Adding a New Elasticsearch Index

In this cookbook, we will add a new Elasticsearch index for categories, implement basic functions for data export, implement a cron module, and support for partial export.

New Elasticsearch mapping

As a first step, we need to define Elasticsearch mapping in src/Resources/definition/category/ for all domains (e.g., for 2 domains with ID 1 and 2: 1.json, 2.json).

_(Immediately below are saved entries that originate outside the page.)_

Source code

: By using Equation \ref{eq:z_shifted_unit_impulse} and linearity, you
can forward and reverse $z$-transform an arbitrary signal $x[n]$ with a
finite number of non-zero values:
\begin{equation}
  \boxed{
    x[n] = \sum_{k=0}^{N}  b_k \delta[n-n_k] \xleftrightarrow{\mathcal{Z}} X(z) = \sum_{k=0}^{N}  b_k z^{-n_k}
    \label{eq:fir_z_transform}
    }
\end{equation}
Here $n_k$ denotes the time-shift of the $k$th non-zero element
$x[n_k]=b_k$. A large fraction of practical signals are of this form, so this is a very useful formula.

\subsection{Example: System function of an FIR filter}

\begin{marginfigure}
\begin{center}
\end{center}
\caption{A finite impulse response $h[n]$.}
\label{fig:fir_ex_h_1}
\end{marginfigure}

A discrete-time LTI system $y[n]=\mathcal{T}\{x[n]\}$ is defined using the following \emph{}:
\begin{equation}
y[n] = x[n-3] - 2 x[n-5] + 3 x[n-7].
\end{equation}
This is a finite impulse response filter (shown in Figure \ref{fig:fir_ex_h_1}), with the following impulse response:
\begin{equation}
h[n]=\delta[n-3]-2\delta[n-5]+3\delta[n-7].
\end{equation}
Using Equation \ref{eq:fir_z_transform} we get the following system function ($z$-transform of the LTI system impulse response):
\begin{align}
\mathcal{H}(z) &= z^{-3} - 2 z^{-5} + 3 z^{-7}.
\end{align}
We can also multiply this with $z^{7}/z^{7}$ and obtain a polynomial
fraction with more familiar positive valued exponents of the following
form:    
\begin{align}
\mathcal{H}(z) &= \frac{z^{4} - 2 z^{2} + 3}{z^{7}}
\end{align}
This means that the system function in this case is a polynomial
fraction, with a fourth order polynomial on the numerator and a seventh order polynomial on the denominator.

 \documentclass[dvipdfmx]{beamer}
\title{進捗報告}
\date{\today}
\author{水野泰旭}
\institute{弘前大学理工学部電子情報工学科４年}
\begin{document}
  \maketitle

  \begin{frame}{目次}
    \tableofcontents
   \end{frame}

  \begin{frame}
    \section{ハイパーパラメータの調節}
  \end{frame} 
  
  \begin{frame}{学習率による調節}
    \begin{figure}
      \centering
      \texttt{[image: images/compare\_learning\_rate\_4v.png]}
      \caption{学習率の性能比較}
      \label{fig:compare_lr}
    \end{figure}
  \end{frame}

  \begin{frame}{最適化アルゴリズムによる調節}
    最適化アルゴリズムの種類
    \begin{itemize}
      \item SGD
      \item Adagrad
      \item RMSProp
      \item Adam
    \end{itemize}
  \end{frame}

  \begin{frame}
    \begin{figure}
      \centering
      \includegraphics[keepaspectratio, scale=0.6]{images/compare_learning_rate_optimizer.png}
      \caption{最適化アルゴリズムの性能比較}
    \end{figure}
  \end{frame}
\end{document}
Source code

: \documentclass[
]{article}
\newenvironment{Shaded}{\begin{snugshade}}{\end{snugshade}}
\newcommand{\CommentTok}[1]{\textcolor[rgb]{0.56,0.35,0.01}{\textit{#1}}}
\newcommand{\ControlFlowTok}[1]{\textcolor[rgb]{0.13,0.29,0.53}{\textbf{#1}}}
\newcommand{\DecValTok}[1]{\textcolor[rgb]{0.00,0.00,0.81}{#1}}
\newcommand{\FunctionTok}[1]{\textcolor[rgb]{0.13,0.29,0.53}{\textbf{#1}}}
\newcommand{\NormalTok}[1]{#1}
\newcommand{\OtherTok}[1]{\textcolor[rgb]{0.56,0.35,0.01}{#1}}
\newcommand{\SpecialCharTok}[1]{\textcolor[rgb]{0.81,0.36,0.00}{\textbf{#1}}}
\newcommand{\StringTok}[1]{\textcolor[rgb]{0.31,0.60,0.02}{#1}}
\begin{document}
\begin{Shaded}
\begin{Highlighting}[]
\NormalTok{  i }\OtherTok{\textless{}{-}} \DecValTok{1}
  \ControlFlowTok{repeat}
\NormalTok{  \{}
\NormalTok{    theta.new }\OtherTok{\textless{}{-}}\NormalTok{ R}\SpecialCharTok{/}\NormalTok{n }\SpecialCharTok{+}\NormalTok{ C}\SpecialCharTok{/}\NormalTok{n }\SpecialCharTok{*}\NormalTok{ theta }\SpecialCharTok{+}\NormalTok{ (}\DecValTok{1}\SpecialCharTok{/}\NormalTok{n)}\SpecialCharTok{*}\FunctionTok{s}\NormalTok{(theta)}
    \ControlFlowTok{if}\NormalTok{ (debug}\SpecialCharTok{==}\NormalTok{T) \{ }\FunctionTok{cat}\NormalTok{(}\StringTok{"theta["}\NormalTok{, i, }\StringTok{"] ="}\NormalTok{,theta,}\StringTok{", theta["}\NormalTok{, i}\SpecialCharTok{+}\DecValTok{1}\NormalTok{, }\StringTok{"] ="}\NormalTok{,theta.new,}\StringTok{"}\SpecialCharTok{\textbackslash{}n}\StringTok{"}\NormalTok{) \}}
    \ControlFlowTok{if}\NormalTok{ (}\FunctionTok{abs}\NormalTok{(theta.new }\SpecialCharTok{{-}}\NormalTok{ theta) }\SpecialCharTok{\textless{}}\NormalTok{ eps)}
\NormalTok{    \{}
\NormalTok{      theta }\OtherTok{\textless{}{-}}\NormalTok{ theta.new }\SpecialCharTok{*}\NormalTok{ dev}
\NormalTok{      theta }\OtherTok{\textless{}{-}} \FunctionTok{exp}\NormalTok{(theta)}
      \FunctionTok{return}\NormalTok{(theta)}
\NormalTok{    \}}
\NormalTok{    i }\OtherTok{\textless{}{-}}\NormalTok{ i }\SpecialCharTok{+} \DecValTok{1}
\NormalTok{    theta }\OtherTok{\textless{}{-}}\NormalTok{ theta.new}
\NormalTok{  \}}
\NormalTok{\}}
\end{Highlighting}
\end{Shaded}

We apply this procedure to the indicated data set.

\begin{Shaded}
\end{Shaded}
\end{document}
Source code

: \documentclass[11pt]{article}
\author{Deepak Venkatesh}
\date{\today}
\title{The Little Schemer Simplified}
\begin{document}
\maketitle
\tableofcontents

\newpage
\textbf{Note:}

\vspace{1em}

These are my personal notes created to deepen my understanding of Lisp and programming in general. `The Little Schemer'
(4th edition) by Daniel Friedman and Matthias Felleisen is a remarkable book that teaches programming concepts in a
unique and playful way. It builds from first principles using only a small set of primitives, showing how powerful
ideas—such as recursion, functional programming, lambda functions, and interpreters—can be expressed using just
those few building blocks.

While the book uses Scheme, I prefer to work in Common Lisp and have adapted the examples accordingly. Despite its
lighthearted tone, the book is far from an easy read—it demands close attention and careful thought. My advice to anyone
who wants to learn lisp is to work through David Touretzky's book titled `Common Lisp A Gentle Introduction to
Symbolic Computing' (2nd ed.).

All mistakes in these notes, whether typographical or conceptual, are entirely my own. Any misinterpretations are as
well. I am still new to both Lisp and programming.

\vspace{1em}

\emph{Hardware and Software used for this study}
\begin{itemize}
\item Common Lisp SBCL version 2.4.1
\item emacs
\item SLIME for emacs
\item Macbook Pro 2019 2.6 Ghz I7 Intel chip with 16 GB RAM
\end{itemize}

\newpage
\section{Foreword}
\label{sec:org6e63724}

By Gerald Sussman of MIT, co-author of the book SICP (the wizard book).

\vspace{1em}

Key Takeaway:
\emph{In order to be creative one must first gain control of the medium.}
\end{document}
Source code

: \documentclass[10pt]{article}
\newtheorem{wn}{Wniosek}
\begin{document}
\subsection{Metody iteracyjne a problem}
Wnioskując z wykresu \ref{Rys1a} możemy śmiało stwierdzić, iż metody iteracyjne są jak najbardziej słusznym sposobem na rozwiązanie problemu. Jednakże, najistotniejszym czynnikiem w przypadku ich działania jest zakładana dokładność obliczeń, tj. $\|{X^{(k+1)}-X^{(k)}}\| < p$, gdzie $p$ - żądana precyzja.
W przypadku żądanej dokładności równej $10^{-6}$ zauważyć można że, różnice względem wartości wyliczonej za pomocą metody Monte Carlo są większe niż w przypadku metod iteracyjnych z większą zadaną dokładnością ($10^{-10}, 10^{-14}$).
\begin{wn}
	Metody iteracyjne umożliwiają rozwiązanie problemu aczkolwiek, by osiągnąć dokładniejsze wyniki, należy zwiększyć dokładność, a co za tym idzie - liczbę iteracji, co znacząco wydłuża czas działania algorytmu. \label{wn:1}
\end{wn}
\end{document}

Example of mapping part for English domain with ID 1 (category/1.json)

{
    "settings": {
        "index": {
            "number_of_shards": 1,
            "number_of_replicas": 0
        },
        "analysis": {
            "filter": {
                "english_stop": {
                    "type": "stop",
                    "stopwords": "_english_"
                },
                "english_stemmer": {
                    "type": "stemmer",
                    "language": "english"
                },
                "edge_ngram": {
                    "type": "edgeNGram",
                    "min_gram": 2,
                    "max_gram": 20
                }
            },
            "tokenizer": {
                "keep_special_chars": {
                    "type": "pattern",
                    "pattern": "[^\\p{L}\\d-/]+"
                }
            },
            "analyzer": {
                "full_with_diacritic": {
                    "tokenizer": "keep_special_chars",
                    "filter": ["lowercase"]
                },
                "full_without_diacritic": {
                    "tokenizer": "keep_special_chars",
                    "filter": ["lowercase", "asciifolding"]
                },
                "stemming": {
                    "tokenizer": "standard",
                    "filter": ["lowercase", "english_stemmer", "english_stop", "asciifolding"]
                },
                "edge_ngram_with_diacritic": {
                    "tokenizer": "keep_special_chars",
                    "filter": ["edge_ngram", "lowercase"]
                },
                "edge_ngram_without_diacritic": {
                    "tokenizer": "keep_special_chars",
                    "filter": ["edge_ngram", "lowercase", "asciifolding"]
                },
                "edge_ngram_without_diacritic_html": {
                    "char_filter": "html_strip",
                    "tokenizer": "keep_special_chars",
                    "filter": ["edge_ngram", "lowercase", "asciifolding"]
                },
                "edge_ngram_unanalyzed": {
                    "tokenizer": "keyword",
                    "filter": ["edge_ngram"]
                }
            }
        }
    },
    "mappings": {
        "properties": {
            "name": {
                "type": "text",
                "analyzer": "stemming",
                "fields": {
                    "full_with_diacritic": {
                        "type": "text",
                        "analyzer": "full_with_diacritic"
                    },
                    "full_without_diacritic": {
                        "type": "text",
                        "analyzer": "full_without_diacritic"
                    },
                    "edge_ngram_with_diacritic": {
                        "type": "text",
                        "analyzer": "edge_ngram_with_diacritic"
                    },
                    "edge_ngram_without_diacritic": {
                        "type": "text",
                        "analyzer": "edge_ngram_without_diacritic"
                    },
                    "keyword": {
                        "type": "icu_collation_keyword",
                        "language": "en",
                        "index": false
                    }
                }
            },
            "description": {
                "type": "text",
                "analyzer": "edge_ngram_without_diacritic_html"
            },
            "parrent_id": {
                "type": "integer"
            },
            "level": {
                "type": "integer"
            },
            "uuid": {
                "type": "text"
            }
        }
    }
}

New CategoryIndex

Registering a child of Shopsys\FrameworkBundle\Component\Elasticsearch\AbstractIndex into the application will allow you to manage the Elasticsearch index easily for common tasks (create, delete, migrate structure and export data). All you need to do is implement abstract methods from the parent class. In this cookbook, we will do it step by step.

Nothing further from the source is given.